Луконин посмотрел на меня с хмурым прищуром, теряя терпение, сказал:
— Ты что же, всамделе не понимаешь? Пароходы и баржи нам даны, можно сказать, на поруки. Без них в тайге пропадешь, жрать неча будет, мало того тебе и мне — всем в округе. Какие мы в тайгу грузы волокем, видал? Все тут встанет без пароходов. Не умею я тебе объяснить, — мягко сказал он. — Поживешь с нами, сам поймешь.
— А успеем до воды отремонтировать суда? — спросил я.
— Управимся, — спокойно сказал Луконин. — Когда своими руками, время-то не упустишь; Это со стороны глядеть — сомнение берет, а когда сам делаешь, надежности поболе…
Любил я его неторопливую обстоятельную речь и в своих интервью для «Индигирского водника» старался передать ее, да не всегда удавалось уследить за словами, интонацией голоса, спокойными* жестами.
— Возьми, к примеру, бревно мы ладим под привальный брус, — продолжал Луконин. — Его в самый раз надо по обводам подогнать, а иначе какой привальный брус, так, видимость одна. Где навалит баржу скулой, так и промнет стальную обшивку. Хошь не хошь — выгадывай, как сподручнее, чтобы время не упустить. Когда спозаранку утречко прихватишь, когда по вечернему сумраку топориком намахаешься. Зори-то долгие зачались, свету прибавилось, того гляди, солнышко пожалует… Упра-авимся, будь надежен!
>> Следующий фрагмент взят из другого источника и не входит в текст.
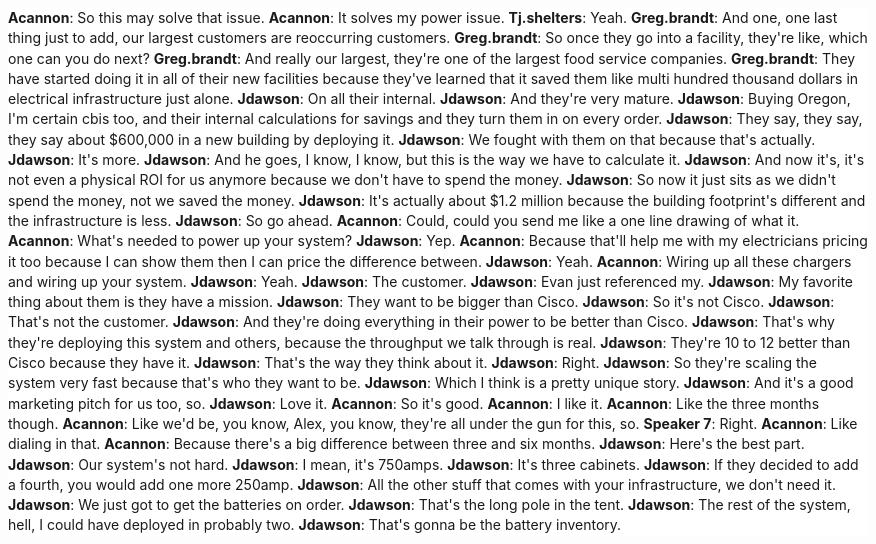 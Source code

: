 **Acannon**: So this may solve that issue.
**Acannon**: It solves my power issue.
**Tj.shelters**: Yeah.
**Greg.brandt**: And one, one last thing just to add, our largest customers are reoccurring customers.
**Greg.brandt**: So once they go into a facility, they're like, which one can you do next?
**Greg.brandt**: And really our largest, they're one of the largest food service companies.
**Greg.brandt**: They have started doing it in all of their new facilities because they've learned that it saved them like multi hundred thousand dollars in electrical infrastructure just alone.
**Jdawson**: On all their internal.
**Jdawson**: And they're very mature.
**Jdawson**: Buying Oregon, I'm certain cbis too, and their internal calculations for savings and they turn them in on every order.
**Jdawson**: They say, they say, they say about $600,000 in a new building by deploying it.
**Jdawson**: We fought with them on that because that's actually.
**Jdawson**: It's more.
**Jdawson**: And he goes, I know, I know, but this is the way we have to calculate it.
**Jdawson**: And now it's, it's not even a physical ROI for us anymore because we don't have to spend the money.
**Jdawson**: So now it just sits as we didn't spend the money, not we saved the money.
**Jdawson**: It's actually about $1.2 million because the building footprint's different and the infrastructure is less.
**Jdawson**: So go ahead.
**Acannon**: Could, could you send me like a one line drawing of what it.
**Acannon**: What's needed to power up your system?
**Jdawson**: Yep.
**Acannon**: Because that'll help me with my electricians pricing it too because I can show them then I can price the difference between.
**Jdawson**: Yeah.
**Acannon**: Wiring up all these chargers and wiring up your system.
**Jdawson**: Yeah.
**Jdawson**: The customer.
**Jdawson**: Evan just referenced my.
**Jdawson**: My favorite thing about them is they have a mission.
**Jdawson**: They want to be bigger than Cisco.
**Jdawson**: So it's not Cisco.
**Jdawson**: That's not the customer.
**Jdawson**: And they're doing everything in their power to be better than Cisco.
**Jdawson**: That's why they're deploying this system and others, because the throughput we talk through is real.
**Jdawson**: They're 10 to 12 better than Cisco because they have it.
**Jdawson**: That's the way they think about it.
**Jdawson**: Right.
**Jdawson**: So they're scaling the system very fast because that's who they want to be.
**Jdawson**: Which I think is a pretty unique story.
**Jdawson**: And it's a good marketing pitch for us too, so.
**Jdawson**: Love it.
**Acannon**: So it's good.
**Acannon**: I like it.
**Acannon**: Like the three months though.
**Acannon**: Like we'd be, you know, Alex, you know, they're all under the gun for this, so.
**Speaker 7**: Right.
**Acannon**: Like dialing in that.
**Acannon**: Because there's a big difference between three and six months.
**Jdawson**: Here's the best part.
**Jdawson**: Our system's not hard.
**Jdawson**: I mean, it's 750amps.
**Jdawson**: It's three cabinets.
**Jdawson**: If they decided to add a fourth, you would add one more 250amp.
**Jdawson**: All the other stuff that comes with your infrastructure, we don't need it.
**Jdawson**: We just got to get the batteries on order.
**Jdawson**: That's the long pole in the tent.
**Jdawson**: The rest of the system, hell, I could have deployed in probably two.
**Jdawson**: That's gonna be the battery inventory. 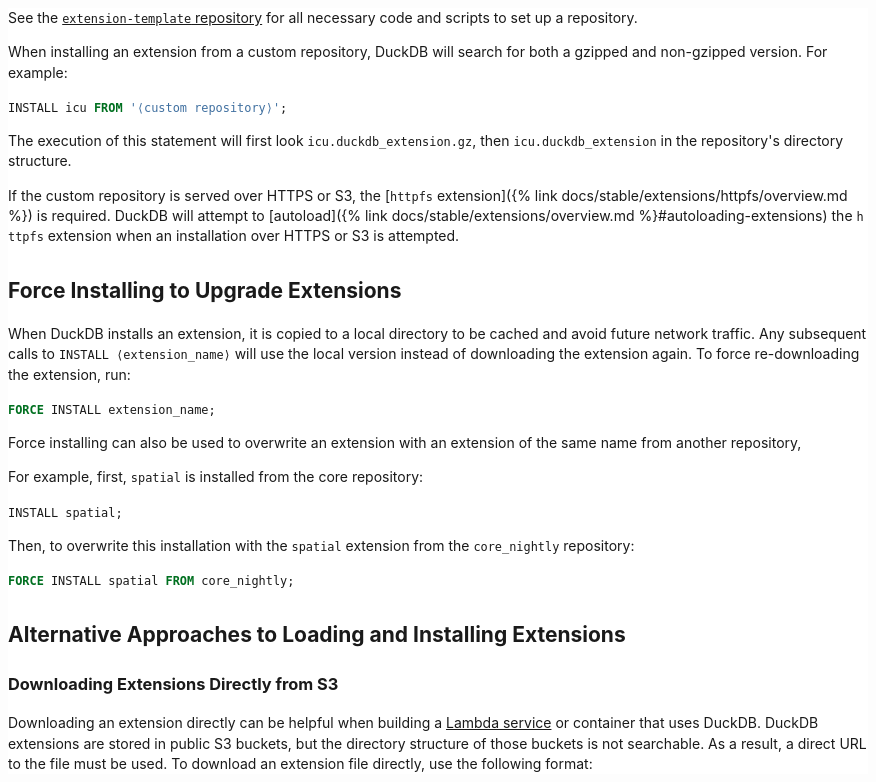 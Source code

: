See the [`extension-template` repository](https://github.com/duckdb/extension-template/) for all necessary code and scripts
to set up a repository.

When installing an extension from a custom repository, DuckDB will search for both a gzipped and non-gzipped version. For example:

```sql
INSTALL icu FROM '⟨custom repository⟩';
```

The execution of this statement will first look `icu.duckdb_extension.gz`, then `icu.duckdb_extension` in the repository's directory structure.

If the custom repository is served over HTTPS or S3, the [`httpfs` extension]({% link docs/stable/extensions/httpfs/overview.md %}) is required. DuckDB will attempt to [autoload]({% link docs/stable/extensions/overview.md %}#autoloading-extensions)
the `httpfs` extension when an installation over HTTPS or S3 is attempted.

## Force Installing to Upgrade Extensions

When DuckDB installs an extension, it is copied to a local directory to be cached and avoid future network traffic.
Any subsequent calls to `INSTALL ⟨extension_name⟩` will use the local version instead of downloading the extension again. To force re-downloading the extension, run:

```sql
FORCE INSTALL extension_name;
```

Force installing can also be used to overwrite an extension with an extension of the same name from another repository,

For example, first, `spatial` is installed from the core repository:

```sql
INSTALL spatial;
```

Then, to overwrite this installation with the `spatial` extension from the `core_nightly` repository:

```sql
FORCE INSTALL spatial FROM core_nightly;
```

## Alternative Approaches to Loading and Installing Extensions

### Downloading Extensions Directly from S3

Downloading an extension directly can be helpful when building a [Lambda service](https://aws.amazon.com/pm/lambda/) or container that uses DuckDB.
DuckDB extensions are stored in public S3 buckets, but the directory structure of those buckets is not searchable.
As a result, a direct URL to the file must be used.
To download an extension file directly, use the following format:
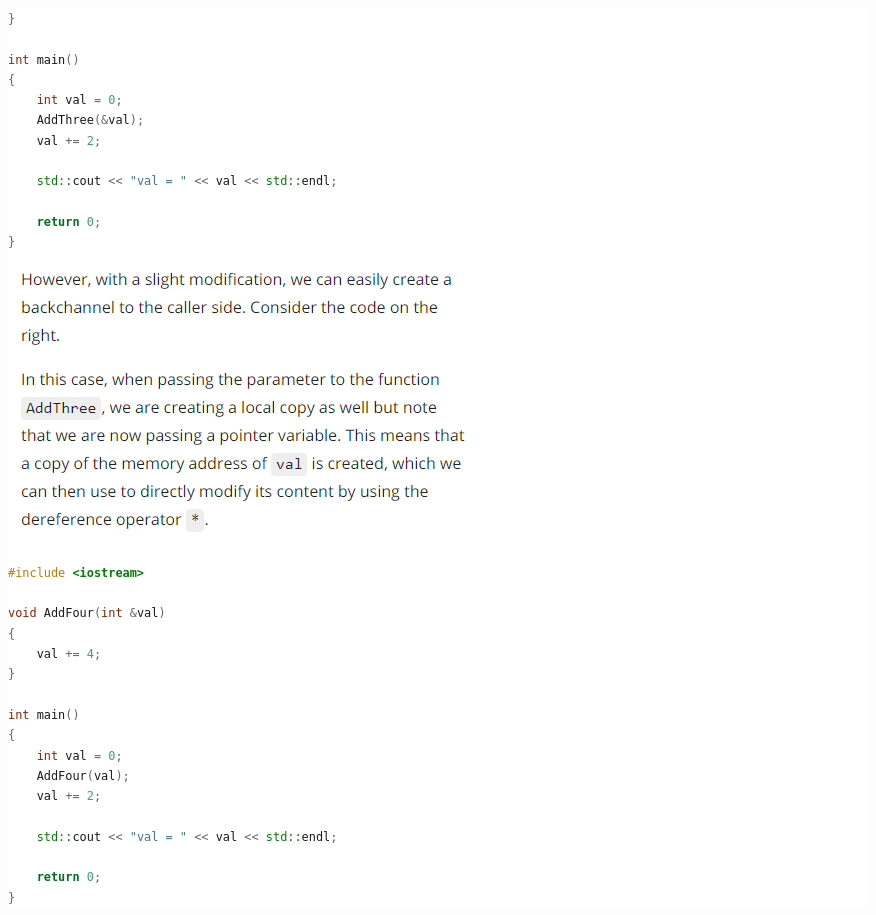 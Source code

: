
 ```C++
}

int main()
{
    int val = 0;
    AddThree(&val);
    val += 2;

    std::cout << "val = " << val << std::endl;
 
    return 0;
}
```
![alt text](image-675.png)
```C++
#include <iostream>

void AddFour(int &val)
{
    val += 4;
}

int main()
{
    int val = 0;
    AddFour(val);
    val += 2;

    std::cout << "val = " << val << std::endl;
 
    return 0;
}
``` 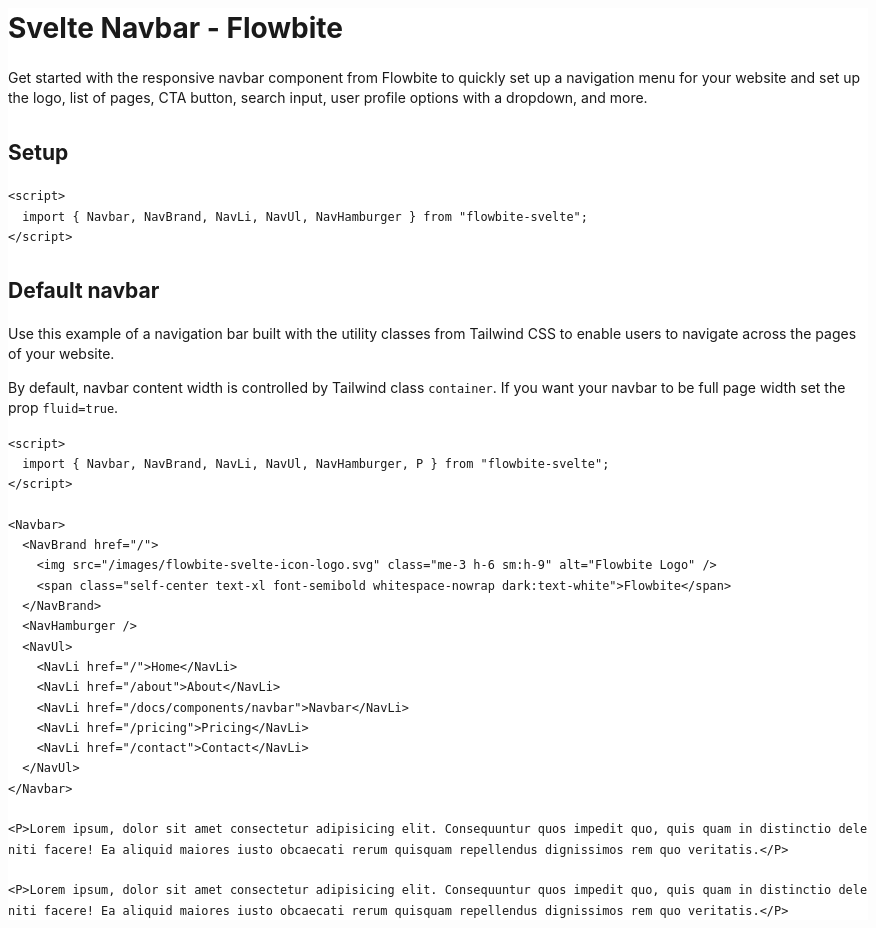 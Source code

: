 # Svelte Navbar - Flowbite


Get started with the responsive navbar component from Flowbite to quickly set up a navigation menu for your website and set up the logo, list of pages, CTA button, search input, user profile options with a dropdown, and more.

## Setup

```svelte
<script>
  import { Navbar, NavBrand, NavLi, NavUl, NavHamburger } from "flowbite-svelte";
</script>
```

## Default navbar

Use this example of a navigation bar built with the utility classes from Tailwind CSS to enable users to navigate across the pages of your website.

By default, navbar content width is controlled by Tailwind class `container`. If you want your navbar to be full page width set the prop `fluid=true`.

```svelte
<script>
  import { Navbar, NavBrand, NavLi, NavUl, NavHamburger, P } from "flowbite-svelte";
</script>

<Navbar>
  <NavBrand href="/">
    <img src="/images/flowbite-svelte-icon-logo.svg" class="me-3 h-6 sm:h-9" alt="Flowbite Logo" />
    <span class="self-center text-xl font-semibold whitespace-nowrap dark:text-white">Flowbite</span>
  </NavBrand>
  <NavHamburger />
  <NavUl>
    <NavLi href="/">Home</NavLi>
    <NavLi href="/about">About</NavLi>
    <NavLi href="/docs/components/navbar">Navbar</NavLi>
    <NavLi href="/pricing">Pricing</NavLi>
    <NavLi href="/contact">Contact</NavLi>
  </NavUl>
</Navbar>

<P>Lorem ipsum, dolor sit amet consectetur adipisicing elit. Consequuntur quos impedit quo, quis quam in distinctio deleniti facere! Ea aliquid maiores iusto obcaecati rerum quisquam repellendus dignissimos rem quo veritatis.</P>

<P>Lorem ipsum, dolor sit amet consectetur adipisicing elit. Consequuntur quos impedit quo, quis quam in distinctio deleniti facere! Ea aliquid maiores iusto obcaecati rerum quisquam repellendus dignissimos rem quo veritatis.</P>
```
— Может, ты для газеты заметку напишешь? — спросил я.
— Это какую таку заметку? — удивился Луконин, хотя прекрасно понимал, о чем идет речь и чего мне от него нужно. Ие раз мы с ним на эту тему объяснялись.
— Ну вот расскажешь, как работа идет, напишешь, что вы с Даниловым к сроку сделаете… А может, даже и пораньше срока, соревнование же…
Луконин затянулся в последний раз, отбросил остаток «козьей ножки», надел рукавицы, взялся за отполированное топорище вогнанного в бревно топорика.